DNA can be thought of as a recipe book, written entirely using combinations of letters, or nucleobases. Each and every cell in an organism has a recipe book that is identical to all of the others in the same organism. Each recipe in the genome instructs cells on what proteins to produce, how many proteins to produce and when to produce them. Proteins are one of the many building blocks necessary for healthy cells. So we can think of DNA and its four nucleobases (A, T, C and G) as a memory bank that dictates biological processes.
Recent work by the Foundation for Applied Molecular Evolution, Indiana University School of Medicine, the University of Texas at Austin and the University of Chicago has challenged this paradigm by expanding the number of letters in the biological alphabet from four to eight.
First published in Science last week, “Hachimoji,” which translates to “eight letters” in Japanese, adds four new synthetic nucleobases: B, P, S and Z. The addition of four new bases effectively expands information density, or the amount of information that can be stored in the genome. For instance, the number of four-letter combinations achieved with the classic four-letter alphabet is 256, while the new eight-letter alphabet yields 4096 unique four-letter combinations. More unique combinations, more unique recipes.
DNA is also made up of two strands that interact with one another predictably. For instance, classically A interacts with T, and C interacts with G. With Hachimoji, B interacts with S, and Z interacts with P. These interactions are highly specific and help to drive biological processes including DNA replication, which occurs when cells are ready to divide. When one cell that has one recipe book needs to divide into two cells, it must create a duplicate recipe book.
While there have been successful attempts to expand the biological alphabet to five or six letters in the past, this new alphabet is the first to contain so many letters. Interestingly, Hachimoji is able to behave like the classic four-letter DNA alphabet: it can be copied through DNA replication, and it can be used by cells to produce proteins. Its structure is stable and resembles the structure of regular DNA. These four characteristics satisfy Schrödinger’s requirements for life and evolution –– the same Schrödinger that brought you the famous cat in the box thought experiment.
But what does this mean for humanity? Though Hachimoji is admittedly not an organism, rather a new way of storing genetic information, it does raise the possibility that there may be naturally occurring DNA alphabets with letters completely distinct from our A, T, C and G. If scientists and engineers are able to create synthetic DNA letters in a controlled laboratory environment, how might different climates and ecological environments affect what DNA might look like? And to the next extreme, could extraterrestrial life in our galaxy or another have different ways of storing genetic information?

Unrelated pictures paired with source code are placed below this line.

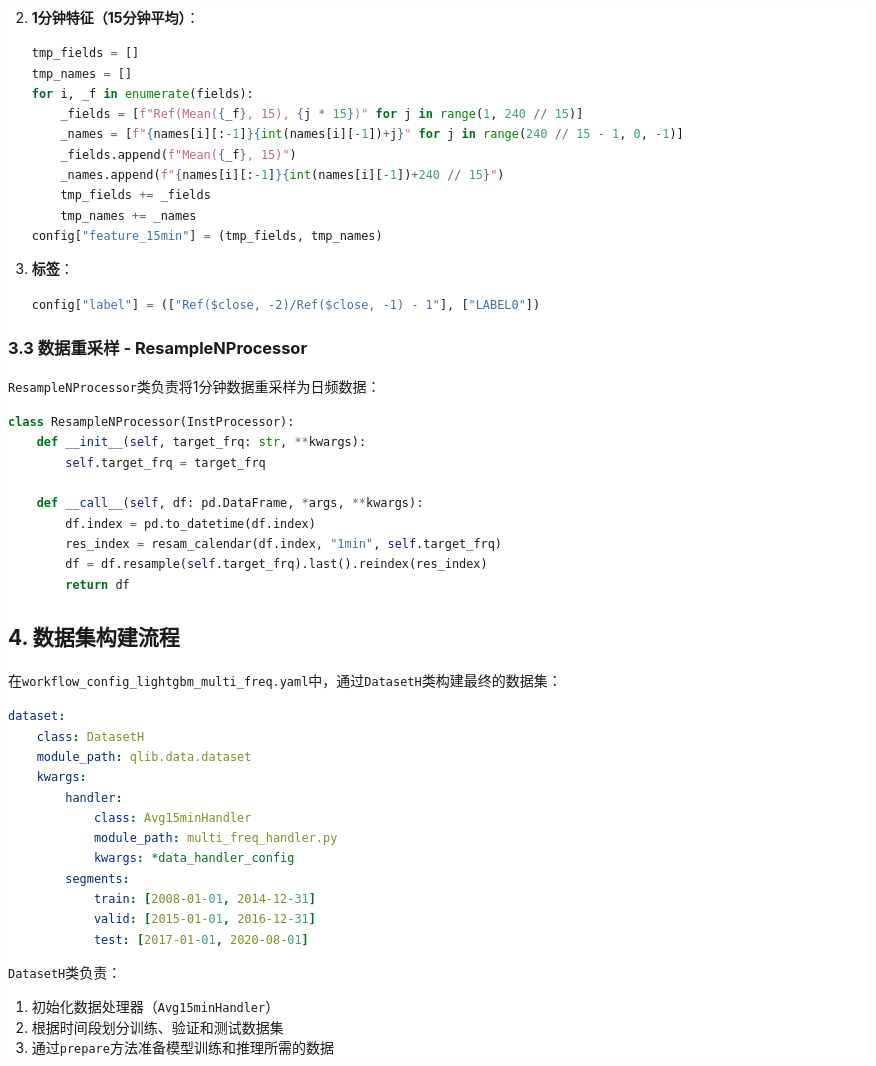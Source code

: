 2. **1分钟特征（15分钟平均）**：
   ```python
   tmp_fields = []
   tmp_names = []
   for i, _f in enumerate(fields):
       _fields = [f"Ref(Mean({_f}, 15), {j * 15})" for j in range(1, 240 // 15)]
       _names = [f"{names[i][:-1]}{int(names[i][-1])+j}" for j in range(240 // 15 - 1, 0, -1)]
       _fields.append(f"Mean({_f}, 15)")
       _names.append(f"{names[i][:-1]}{int(names[i][-1])+240 // 15}")
       tmp_fields += _fields
       tmp_names += _names
   config["feature_15min"] = (tmp_fields, tmp_names)
   ```

3. **标签**：
   ```python
   config["label"] = (["Ref($close, -2)/Ref($close, -1) - 1"], ["LABEL0"])
   ```

### 3.3 数据重采样 - ResampleNProcessor

`ResampleNProcessor`类负责将1分钟数据重采样为日频数据：
```python
class ResampleNProcessor(InstProcessor):
    def __init__(self, target_frq: str, **kwargs):
        self.target_frq = target_frq

    def __call__(self, df: pd.DataFrame, *args, **kwargs):
        df.index = pd.to_datetime(df.index)
        res_index = resam_calendar(df.index, "1min", self.target_frq)
        df = df.resample(self.target_frq).last().reindex(res_index)
        return df
```

## 4. 数据集构建流程

在`workflow_config_lightgbm_multi_freq.yaml`中，通过`DatasetH`类构建最终的数据集：

```yaml
dataset:
    class: DatasetH
    module_path: qlib.data.dataset
    kwargs:
        handler:
            class: Avg15minHandler
            module_path: multi_freq_handler.py
            kwargs: *data_handler_config
        segments:
            train: [2008-01-01, 2014-12-31]
            valid: [2015-01-01, 2016-12-31]
            test: [2017-01-01, 2020-08-01]
```

`DatasetH`类负责：
1. 初始化数据处理器（`Avg15minHandler`）
2. 根据时间段划分训练、验证和测试数据集
3. 通过`prepare`方法准备模型训练和推理所需的数据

While Hachimoji provides more questions than answers, it represents the latest in efforts to understand life on our planet and beyond. Perhaps unsurprisingly, even NASA has taken interest in this work. As acting director of the Planetary Science Division at NASA, Lori Glaze, said, “Life detection is an increasingly important goal of NASA’s planetary science missions, and this new work will help us to develop effective instruments and experiments that will expand the scope of what we look for.”